The farmer of course, sees it just the opposite way. Cow1 reacts before Cow2 and Cow2 before Cow3.

But since the variation in time of the reactions between the cows would be so much greater than the time differences in when the electrical jolt was received, the farmer could not possibly distinguish between the reactions, so Einstein, of course, is right.

AM

4. Jun 16, 2005

### Loren Booda

The speed of electron (massive particle) migration is subluminal. The effects of electricity, like the reaction of the cows, are not as a rule perceived to be instantaneous. If you replace the cows with light bulbs, the outcome would be basically the same (symmetric) relative to the observers, as outlined in Einstein's special theory.

5. Jun 17, 2005

### matthyaouw

I'm thinking that the path of least resistance for the electricity is through cow one, so it gets zapped and moves, making cow 2 the path of least resistance, it gets zapped, moves, cow 3 zapped.
I'm probably wrong, but meh...

6. Jun 17, 2005

### mezarashi

Using cows and electrocution is a bit of a misleading example if you try to solve it in a pragmatic approach: cow reaction time, etc. We should just generally take the ideal situation as if the cows were say light bulbs as mentioned.

The "paradox" can be explained like this:

1. Farmer plugs in battery.
2. Electric field propagates at the speed of light through wire to cow A.
3. Cow A gets shocked and the photons of it being shocked travel towards Einstein at the speed of light.

(Note how the photon from cow A now is travelling in the same direction and at the same speed as the electric field propagating the wire.)

4. Electric field reaches cow B with the photons from cow A also currently at cow B.
5. Cow B gets shocked and makes it own photons which now travel along towards Einstein as well.

6. Repeat for cow C, and we see how Einstein is seeing all three cows jump at once.

On the other side with the farmer, of course, the result as he saw it is intuitive.

7. Jun 17, 2005

### Averagesupernova

The farmer and Einstein are both right.
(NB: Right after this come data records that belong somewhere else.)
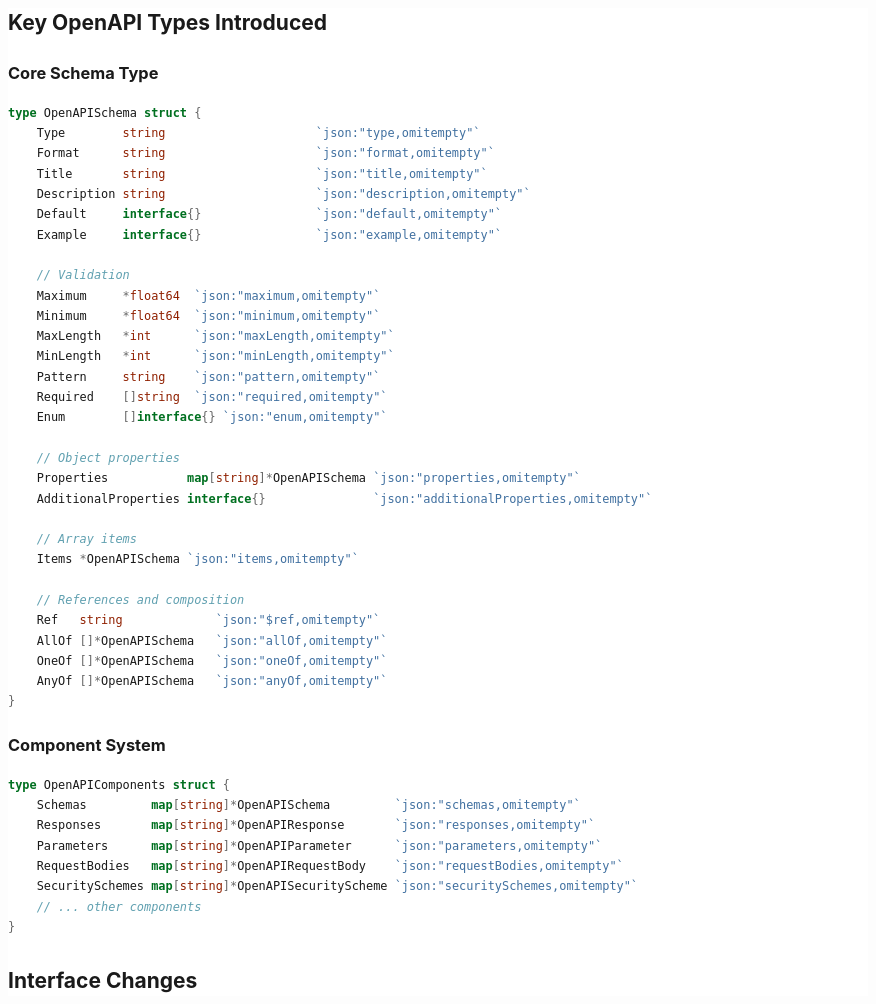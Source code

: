 ## Key OpenAPI Types Introduced

### Core Schema Type
```go
type OpenAPISchema struct {
    Type        string                     `json:"type,omitempty"`
    Format      string                     `json:"format,omitempty"`
    Title       string                     `json:"title,omitempty"`
    Description string                     `json:"description,omitempty"`
    Default     interface{}                `json:"default,omitempty"`
    Example     interface{}                `json:"example,omitempty"`
    
    // Validation
    Maximum     *float64  `json:"maximum,omitempty"`
    Minimum     *float64  `json:"minimum,omitempty"`
    MaxLength   *int      `json:"maxLength,omitempty"`
    MinLength   *int      `json:"minLength,omitempty"`
    Pattern     string    `json:"pattern,omitempty"`
    Required    []string  `json:"required,omitempty"`
    Enum        []interface{} `json:"enum,omitempty"`
    
    // Object properties
    Properties           map[string]*OpenAPISchema `json:"properties,omitempty"`
    AdditionalProperties interface{}               `json:"additionalProperties,omitempty"`
    
    // Array items
    Items *OpenAPISchema `json:"items,omitempty"`
    
    // References and composition
    Ref   string             `json:"$ref,omitempty"`
    AllOf []*OpenAPISchema   `json:"allOf,omitempty"`
    OneOf []*OpenAPISchema   `json:"oneOf,omitempty"`
    AnyOf []*OpenAPISchema   `json:"anyOf,omitempty"`
}
```

### Component System
```go
type OpenAPIComponents struct {
    Schemas         map[string]*OpenAPISchema         `json:"schemas,omitempty"`
    Responses       map[string]*OpenAPIResponse       `json:"responses,omitempty"`
    Parameters      map[string]*OpenAPIParameter      `json:"parameters,omitempty"`
    RequestBodies   map[string]*OpenAPIRequestBody    `json:"requestBodies,omitempty"`
    SecuritySchemes map[string]*OpenAPISecurityScheme `json:"securitySchemes,omitempty"`
    // ... other components
}
```

## Interface Changes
That is, assuming the speed of the light and the speed of electrons in the wire are the same. Also assuming the reaction times of the cows are all the same.

8. Jun 19, 2005

### Jimmy Snyder

Einstein was wrong and he should have known it. True, the light from the 3 jumping cows reached Einstein at the same time., but he knew that the light from jumping cow 1 had travelled a farther distance and therefor must have been emitted at an earlier time than that of jumping cow 2. Perhaps he wasn't as bright as people say.

I am not very steady on my feet when it comes to relativity, but I was under the impression that in order to 'see' different things, two observers had to be in motion with respect to each other. Is this not correct?